Pressed Flower vs Pure White
Pressed Flower and Pure White come from the same Sherwin-Williams collection. Pressed Flower reads as pink, while Pure White reads as beige-greige — two distinct hue families, not close cousins. The 49-point LRV gap — 84 for Pure White vs 35 for Pressed Flower — means Pure White will open up a space more effectively. Both share a warm character, which means they'll respond to light and surrounding materials in similar ways. A ΔE of 33.9 puts these firmly in different territory — two distinct design choices rather than close alternatives. Below you'll find 1 real-room photo comparison where both colors appear side by side, plus 5 simulated room previews.

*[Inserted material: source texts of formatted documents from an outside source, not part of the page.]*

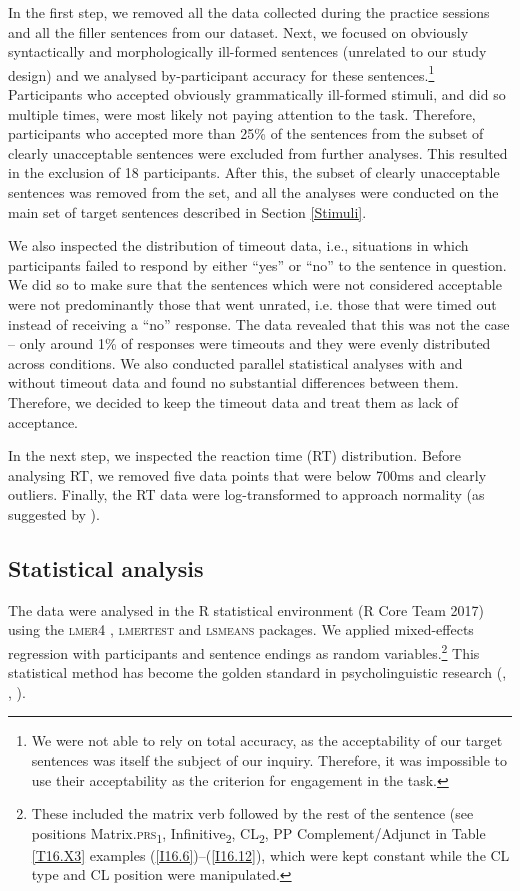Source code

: In the first step, we removed all the data collected during the practice sessions and all the filler sentences from our dataset. Next, we focused on obviously syntactically and morphologically ill-formed sentences (unrelated to our study design) and we analysed by-participant accuracy for these sentences.\footnote{We were not able to rely on total accuracy, as the acceptability of our target sentences was itself the subject of our inquiry. Therefore, it was impossible to use their acceptability as the criterion for engagement in the task.} Participants who accepted obviously grammatically ill-formed stimuli, and did so multiple times, were most likely not paying attention to the task. Therefore, participants who accepted more than 25\% of the sentences from the subset of clearly unacceptable sentences were excluded from further analyses. This resulted in the exclusion of 18 participants. After this, the subset of clearly unacceptable sentences was removed from the set, and all the analyses were conducted on the main set of target sentences described in Section \ref{Stimuli}.

We also inspected the distribution of timeout data, i.e., situations in which participants failed to respond by either “yes” or “no” to the sentence in question. We did so to make sure that the sentences which were not considered acceptable were not predominantly those that went unrated, i.e. those that were timed out instead of receiving a “no” response. The data revealed that this was not the case – only around 1\% of responses were timeouts and they were evenly distributed across conditions. We also conducted parallel statistical analyses with and without timeout data and found no substantial differences between them. Therefore, we decided to keep the timeout data and treat them as lack of acceptance.

In the next step, we inspected the reaction time (RT) distribution. Before a\-na\-ly\-sing RT, we removed five data points that were below 700ms and clearly outliers. Finally, the RT data were log-transformed to approach normality (as suggested by \citealt[][]{BaayenMilin10}).

\subsection{Statistical analysis}
\label{{Statistical analysis}}
The data were analysed in the R statistical environment (R Core Team 2017) using the \textsc{lmer}4 \citep[][]{BMBW15}, \textsc{lmertest} \citep[][]{KBC17} and \textsc{lsmeans} \citep[][]{Lenth16} packages. We applied mixed-effects regression with participants and sentence endings as random variables.\footnote{These included the matrix verb followed by the rest of the sentence (see positions Matrix.\textsc{prs}\textsubscript{1}, Infinitive\textsubscript{2}, CL\textsubscript{2}, PP Complement/Adjunct in Table \ref{T16.X3} examples (\ref{I16.6})--(\ref{I16.12}), which were kept constant while the CL type and CL position were manipulated.} This statistical method has become the golden standard in psycholinguistic research (\citealt[][]{Baayen12}, \citealt[][]{BDB08}, \citealt[][]{Jaeger08}). 

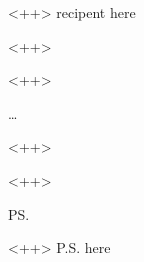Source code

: \documentclass[letterpaper, 11pt, notitlepage]{letter}
\begin{document}
\begin{letter}{<++> recipent here}

\opening{<++>}

<++>

\ldots

<++>

\closing{<++>}

\ps

<++> P.S. here

\end{letter}
\end{document}
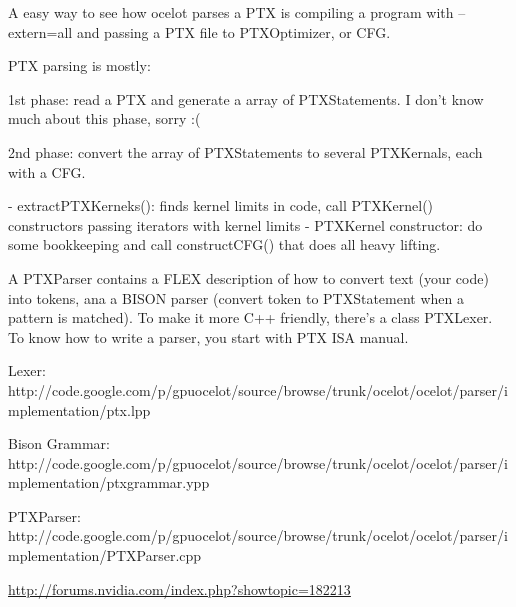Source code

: A easy way to see how ocelot parses a PTX is compiling a program with
--extern=all and passing a PTX file to PTXOptimizer, or CFG.

PTX parsing is mostly:

1st phase: read a PTX and generate a array of PTXStatements. I don't know much about this phase, sorry :(

2nd phase: convert the array of PTXStatements to several PTXKernals, each with a CFG.

- extractPTXKerneks(): finds kernel limits in code, call PTXKernel() constructors passing iterators with kernel limits
- PTXKernel constructor: do some bookkeeping and call constructCFG() that does all heavy lifting. 

A PTXParser contains a FLEX description of how to convert text (your code) into
tokens, ana a BISON parser (convert token to PTXStatement when a pattern is
matched). To make it more C++ friendly, there's a class PTXLexer. To know how to
write a parser, you start with PTX ISA manual. 

Lexer:
http://code.google.com/p/gpuocelot/source/browse/trunk/ocelot/ocelot/parser/implementation/ptx.lpp

Bison Grammar:
http://code.google.com/p/gpuocelot/source/browse/trunk/ocelot/ocelot/parser/implementation/ptxgrammar.ypp

PTXParser:
http://code.google.com/p/gpuocelot/source/browse/trunk/ocelot/ocelot/parser/implementation/PTXParser.cpp


\url{http://forums.nvidia.com/index.php?showtopic=182213}


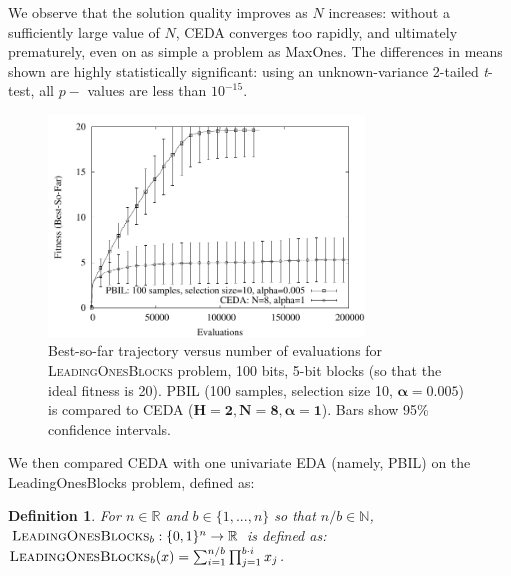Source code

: \documentclass{sig-alt-full}
\newtheorem{defn}{Definition}
\begin{document}
We observe that the solution quality improves as \(N\) increases: without a sufficiently large value of \(N\), CEDA converges too rapidly, and ultimately prematurely, even on as simple a problem as {\sc MaxOnes}.  The differences in means shown are highly statistically significant: using an unknown-variance 2-tailed {\it t}-test, all \(p-\) values are less than \(10^{-15}\).

\begin{figure}[t]
\begin{center}
\includegraphics[width=3.3in]{lobproblem_pbil_vs_cmla_8_alpha_1_evals}
\end{center}
\caption{Best-so-far trajectory versus number of evaluations for
\textsc{LeadingOnesBlocks} problem, 100 bits, 5-bit blocks (so that the ideal fitness is 20). PBIL (100 samples, selection size 10, \(\bm{\alpha=0.005}\)) is compared to CEDA (\(\bm{H=2, N=8, \alpha=1}\)). Bars show 95\% confidence intervals.}
\label{fig:lobproblem_pbil_vs_cmla_8_alpha_1_evals}
\vspace{-0.5em}
\end{figure}

We then compared CEDA with one univariate EDA (namely, PBIL) on the {\sc LeadingOnesBlocks} problem, defined as:

\begin{defn}{For $n \in \mathbb{R}$ and $b \in \{1,...,n\}$ so that $n/b \in \mathbb{N}$, $\textsc{LeadingOnesBlocks}_b: \{0,1\}^n \rightarrow \mathbb{R}$ is defined as:} \(\textsc{LeadingOnesBlocks}_b(x) = \sum_{i=1}^{n/b} \prod_{j=1}^{b \cdot i} x_j \)\quad .\end{defn}
\end{document}
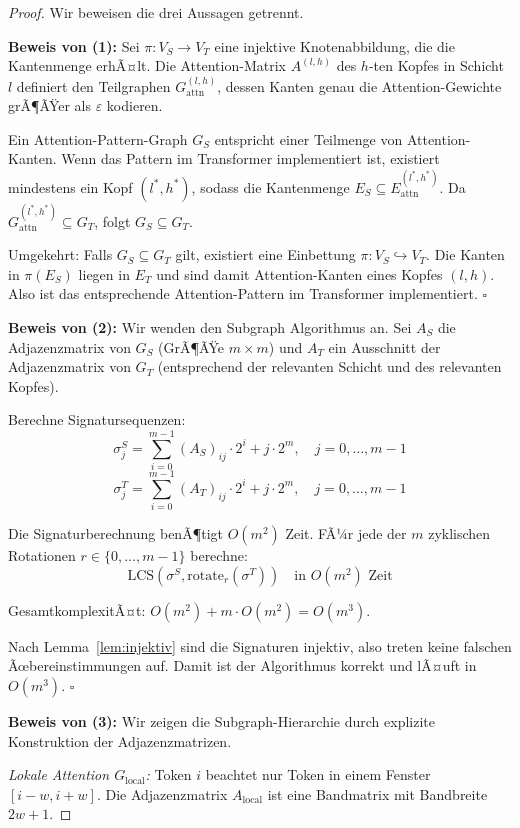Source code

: ﻿\documentclass[a4paper,12pt]{article}
\theoremstyle{definition}
\begin{document}
\begin{proof}
Wir beweisen die drei Aussagen getrennt.

\textbf{Beweis von (1):} Sei $\pi: V_S \to V_T$ eine injektive Knotenabbildung,
die die Kantenmenge erhÃ¤lt. Die Attention-Matrix $A^{(l,h)}$ des $h$-ten Kopfes
in Schicht $l$ definiert den Teilgraphen $G_{\mathrm{attn}}^{(l,h)}$, dessen
Kanten genau die Attention-Gewichte grÃ¶ÃŸer als $\varepsilon$ kodieren.

Ein Attention-Pattern-Graph $G_S$ entspricht einer Teilmenge von Attention-Kanten.
Wenn das Pattern im Transformer implementiert ist, existiert mindestens ein Kopf
$(l^*, h^*)$, sodass die Kantenmenge $E_S \subseteq E_{\mathrm{attn}}^{(l^*, h^*)}$.
Da $G_{\mathrm{attn}}^{(l^*, h^*)} \subseteq G_T$, folgt $G_S \subseteq G_T$.

Umgekehrt: Falls $G_S \subseteq G_T$ gilt, existiert eine Einbettung
$\pi: V_S \hookrightarrow V_T$. Die Kanten in $\pi(E_S)$ liegen in $E_T$ und
sind damit Attention-Kanten eines Kopfes $(l, h)$. Also ist das entsprechende
Attention-Pattern im Transformer implementiert. \qquad $\square$

\textbf{Beweis von (2):} Wir wenden den Subgraph Algorithmus an.
Sei $A_S$ die Adjazenzmatrix von $G_S$ (GrÃ¶ÃŸe $m \times m$) und $A_T$ ein
Ausschnitt der Adjazenzmatrix von $G_T$ (entsprechend der relevanten Schicht
und des relevanten Kopfes).

Berechne Signatursequenzen:
\[
\sigma_j^S = \sum_{i=0}^{m-1} (A_S)_{ij} \cdot 2^i + j \cdot 2^m, \quad j = 0,\ldots,m-1
\]
\[
\sigma_j^T = \sum_{i=0}^{m-1} (A_T)_{ij} \cdot 2^i + j \cdot 2^m, \quad j = 0,\ldots,m-1
\]

Die Signaturberechnung benÃ¶tigt $O(m^2)$ Zeit. FÃ¼r jede der $m$ zyklischen
Rotationen $r \in \{0,\ldots,m-1\}$ berechne:
\[
\mathrm{LCS}(\sigma^S, \mathrm{rotate}_r(\sigma^T)) \quad \text{in } O(m^2) \text{ Zeit}
\]

GesamtkomplexitÃ¤t: $O(m^2) + m \cdot O(m^2) = O(m^3)$.

Nach Lemma~\ref{lem:injektiv} sind die Signaturen injektiv, also treten
keine falschen Ãœbereinstimmungen auf. Damit ist der Algorithmus korrekt
und lÃ¤uft in $O(m^3)$. \qquad $\square$

\textbf{Beweis von (3):} Wir zeigen die Subgraph-Hierarchie durch
explizite Konstruktion der Adjazenzmatrizen.

\textit{Lokale Attention $G_{\mathrm{local}}$:} Token $i$ beachtet nur
Token in einem Fenster $[i-w, i+w]$. Die Adjazenzmatrix $A_{\mathrm{local}}$
ist eine Bandmatrix mit Bandbreite $2w+1$.


\end{proof}
\end{document}
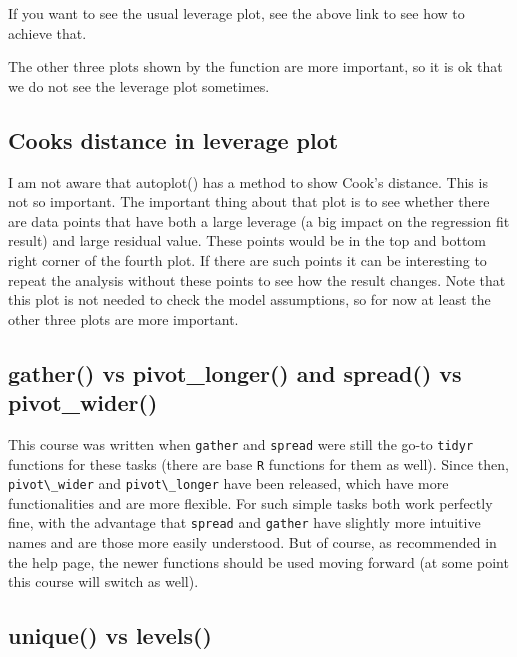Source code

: \documentclass[
  letterpaper,
  8pt,
  a4paper]{book}
\begin{document}
If you want to see the usual leverage plot, see the above link to see
how to achieve that.

The other three plots shown by the function are more important, so it is
ok that we do not see the leverage plot sometimes.

\subsection*{Cooks distance in leverage
plot}\label{cooks-distance-in-leverage-plot}

I am not aware that autoplot() has a method to show Cook's distance.
This is not so important. The important thing about that plot is to see
whether there are data points that have both a large leverage (a big
impact on the regression fit result) and large residual value. These
points would be in the top and bottom right corner of the fourth plot.
If there are such points it can be interesting to repeat the analysis
without these points to see how the result changes. Note that this plot
is not needed to check the model assumptions, so for now at least the
other three plots are more important.

\subsection*{gather() vs pivot\_longer() and spread() vs
pivot\_wider()}\label{gather-vs-pivot_longer-and-spread-vs-pivot_wider}

This course was written when \texttt{gather} and \texttt{spread} were
still the go-to \texttt{tidyr} functions for these tasks (there are base
\texttt{R} functions for them as well). Since then,
\texttt{pivot\textbackslash{}\_wider} and
\texttt{pivot\textbackslash{}\_longer} have been released, which have
more functionalities and are more flexible. For such simple tasks both
work perfectly fine, with the advantage that \texttt{spread} and
\texttt{gather} have slightly more intuitive names and are those more
easily understood. But of course, as recommended in the help page, the
newer functions should be used moving forward (at some point this course
will switch as well).

\subsection*{unique() vs levels()}\label{unique-vs-levels}
\end{document}
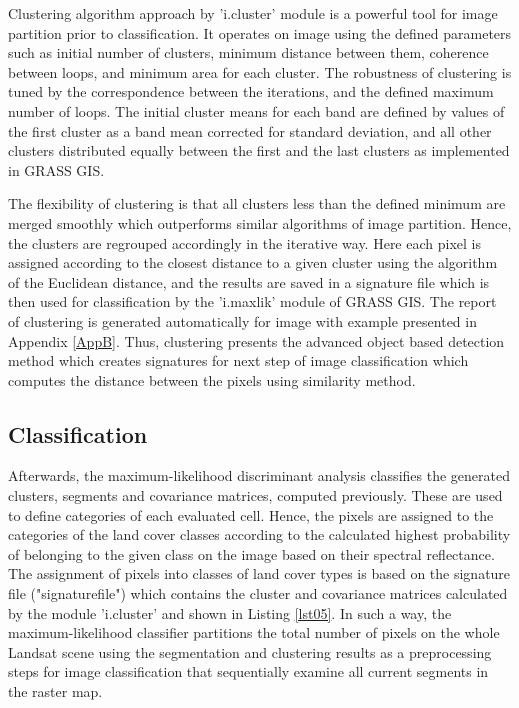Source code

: \documentclass[analytics,article,submit,pdftex,moreauthors]{Definitions/mdpi}
\begin{document}
Clustering algorithm approach by 'i.cluster' module is a powerful tool for image partition prior to classification. It operates on image using the defined parameters such as initial number of clusters, minimum distance between them, coherence between loops, and minimum area for each cluster. The robustness of clustering is tuned by the correspondence between the iterations, and the defined maximum number of loops. The initial cluster means for each band are defined by values of the first cluster as a band mean corrected for standard deviation, and all other clusters distributed equally between the first and the last clusters as implemented in GRASS GIS. 

The flexibility of clustering is that all clusters less than the defined minimum are merged smoothly which outperforms similar algorithms of image partition. Hence, the clusters are regrouped accordingly in the iterative way. Here each pixel is assigned according to the closest distance to a given cluster using the algorithm of the Euclidean distance, and the results are saved in a signature file which is then used for classification by the 'i.maxlik' module of GRASS GIS. The report of clustering is generated automatically for image with example presented in Appendix \ref{AppB}. Thus, clustering presents the advanced object based detection method which creates signatures for next step of image classification which computes the distance between the pixels using similarity method.

\subsection{Classification}
Afterwards, the maximum-likelihood discriminant analysis classifies the generated clusters, segments and covariance matrices, computed previously. These are used to define categories of each evaluated cell. Hence, the pixels are assigned to the categories of the land cover classes according to the calculated highest probability of belonging to the given class on the image based on their spectral reflectance. The assignment of pixels into classes of land cover types is based on the signature file ("signaturefile") which contains the cluster and covariance matrices calculated by the module 'i.cluster' and shown in Listing \ref{lst05}. In such a way, the maximum-likelihood classifier partitions the total number of pixels on the whole Landsat scene using the segmentation and clustering results as a preprocessing steps for image classification that sequentially examine all current segments in the raster map. 
\end{document}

Pressed Flower vs Pure White in Real Spaces
1 real room side by side. Seeing Pressed Flower and Pure White in actual rooms makes the difference concrete; browse the spaces below to get a feel for how each color lives on a wall.
Home Office
Home office walls matter more than most — you're looking at them all day, and a color that reads fine at first can become tiring over time. Pure White returns significantly more light to the room — in a smaller or darker space, that difference in perceived brightness is hard to miss.
Color Details
Pressed Flower vs Pure White Simulated Comparison
5 simulated room previews — drag the slider on each to see Pressed Flower on one side and Pure White on the other.
Digital color is approximate. These simulations are generated from the manufacturer's hex values and overlaid on grayscale room photos — your screen's calibration, brightness, and viewing angle all affect how they render. Before committing to either color, test physical samples in your own space under the light you actually live with.
More Pressed Flower comparisons
See how Pressed Flower stacks up against other well-photographed colors across different brands and tones.